From the first line to the last, retype the records exactly and skip the pictures.

===== DATA PROVIDED =====

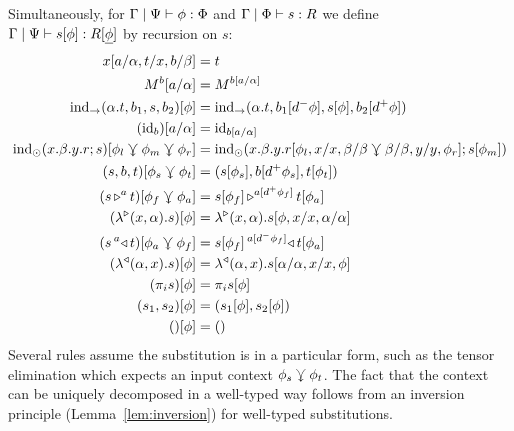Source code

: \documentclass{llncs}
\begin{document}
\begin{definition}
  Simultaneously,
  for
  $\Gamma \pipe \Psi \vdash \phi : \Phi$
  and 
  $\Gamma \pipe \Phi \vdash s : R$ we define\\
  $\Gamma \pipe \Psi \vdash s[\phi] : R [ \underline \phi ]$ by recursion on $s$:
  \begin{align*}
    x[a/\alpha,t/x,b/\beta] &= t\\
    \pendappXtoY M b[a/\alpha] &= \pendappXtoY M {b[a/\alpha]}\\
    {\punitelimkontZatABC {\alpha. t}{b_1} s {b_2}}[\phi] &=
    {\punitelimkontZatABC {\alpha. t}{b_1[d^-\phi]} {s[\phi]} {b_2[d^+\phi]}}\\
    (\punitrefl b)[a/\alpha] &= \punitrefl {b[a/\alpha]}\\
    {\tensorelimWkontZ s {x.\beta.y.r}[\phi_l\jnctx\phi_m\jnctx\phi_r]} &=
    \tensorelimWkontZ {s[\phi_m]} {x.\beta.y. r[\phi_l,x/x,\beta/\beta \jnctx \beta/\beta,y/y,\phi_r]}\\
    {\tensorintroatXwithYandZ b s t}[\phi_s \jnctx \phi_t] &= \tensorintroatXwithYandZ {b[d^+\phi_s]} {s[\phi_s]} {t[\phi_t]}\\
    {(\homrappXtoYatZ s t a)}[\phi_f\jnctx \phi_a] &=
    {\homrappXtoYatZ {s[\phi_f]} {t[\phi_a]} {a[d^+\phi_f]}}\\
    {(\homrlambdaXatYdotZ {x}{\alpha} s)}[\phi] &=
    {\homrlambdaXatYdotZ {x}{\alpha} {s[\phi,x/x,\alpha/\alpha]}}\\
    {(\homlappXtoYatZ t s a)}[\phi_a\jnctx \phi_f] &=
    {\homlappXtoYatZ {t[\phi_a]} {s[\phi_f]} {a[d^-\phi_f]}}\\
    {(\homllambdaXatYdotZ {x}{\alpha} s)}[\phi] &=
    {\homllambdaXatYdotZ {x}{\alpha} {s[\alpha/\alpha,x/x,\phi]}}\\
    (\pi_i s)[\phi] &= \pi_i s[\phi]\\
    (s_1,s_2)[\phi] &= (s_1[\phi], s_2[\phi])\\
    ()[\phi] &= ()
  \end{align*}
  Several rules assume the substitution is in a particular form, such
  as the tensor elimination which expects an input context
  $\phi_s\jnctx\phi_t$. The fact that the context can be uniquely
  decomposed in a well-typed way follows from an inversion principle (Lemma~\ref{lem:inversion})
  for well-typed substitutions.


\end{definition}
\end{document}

=====

[SOLUTION TO THE EXERCISE]
Source code

: \documentclass{llncs}
\begin{document}
\begin{definition}
  Simultaneously,
  for
  $\Gamma \pipe \Psi \vdash \phi : \Phi$
  and 
  $\Gamma \pipe \Phi \vdash s : R$ we define\\
  $\Gamma \pipe \Psi \vdash s[\phi] : R [ \underline \phi ]$ by recursion on $s$:
  \begin{align*}
    x[a/\alpha,t/x,b/\beta] &= t\\
    \pendappXtoY M b[a/\alpha] &= \pendappXtoY M {b[a/\alpha]}\\
    {\punitelimkontZatABC {\alpha. t}{b_1} s {b_2}}[\phi] &=
    {\punitelimkontZatABC {\alpha. t}{b_1[d^-\phi]} {s[\phi]} {b_2[d^+\phi]}}\\
    (\punitrefl b)[a/\alpha] &= \punitrefl {b[a/\alpha]}\\
    {\tensorelimWkontZ s {x.\beta.y.r}[\phi_l\jnctx\phi_m\jnctx\phi_r]} &=
    \tensorelimWkontZ {s[\phi_m]} {x.\beta.y. r[\phi_l,x/x,\beta/\beta \jnctx \beta/\beta,y/y,\phi_r]}\\
    {\tensorintroatXwithYandZ b s t}[\phi_s \jnctx \phi_t] &= \tensorintroatXwithYandZ {b[d^+\phi_s]} {s[\phi_s]} {t[\phi_t]}\\
    {(\homrappXtoYatZ s t a)}[\phi_f\jnctx \phi_a] &=
    {\homrappXtoYatZ {s[\phi_f]} {t[\phi_a]} {a[d^+\phi_f]}}\\
    {(\homrlambdaXatYdotZ {x}{\alpha} s)}[\phi] &=
    {\homrlambdaXatYdotZ {x}{\alpha} {s[\phi,x/x,\alpha/\alpha]}}\\
    {(\homlappXtoYatZ t s a)}[\phi_a\jnctx \phi_f] &=
    {\homlappXtoYatZ {t[\phi_a]} {s[\phi_f]} {a[d^-\phi_f]}}\\
    {(\homllambdaXatYdotZ {x}{\alpha} s)}[\phi] &=
    {\homllambdaXatYdotZ {x}{\alpha} {s[\alpha/\alpha,x/x,\phi]}}\\
    (\pi_i s)[\phi] &= \pi_i s[\phi]\\
    (s_1,s_2)[\phi] &= (s_1[\phi], s_2[\phi])\\
    ()[\phi] &= ()
  \end{align*}
  Several rules assume the substitution is in a particular form, such
  as the tensor elimination which expects an input context
  $\phi_s\jnctx\phi_t$. The fact that the context can be uniquely
  decomposed in a well-typed way follows from an inversion principle (Lemma~\ref{lem:inversion})
  for well-typed substitutions.


\end{definition}
\end{document}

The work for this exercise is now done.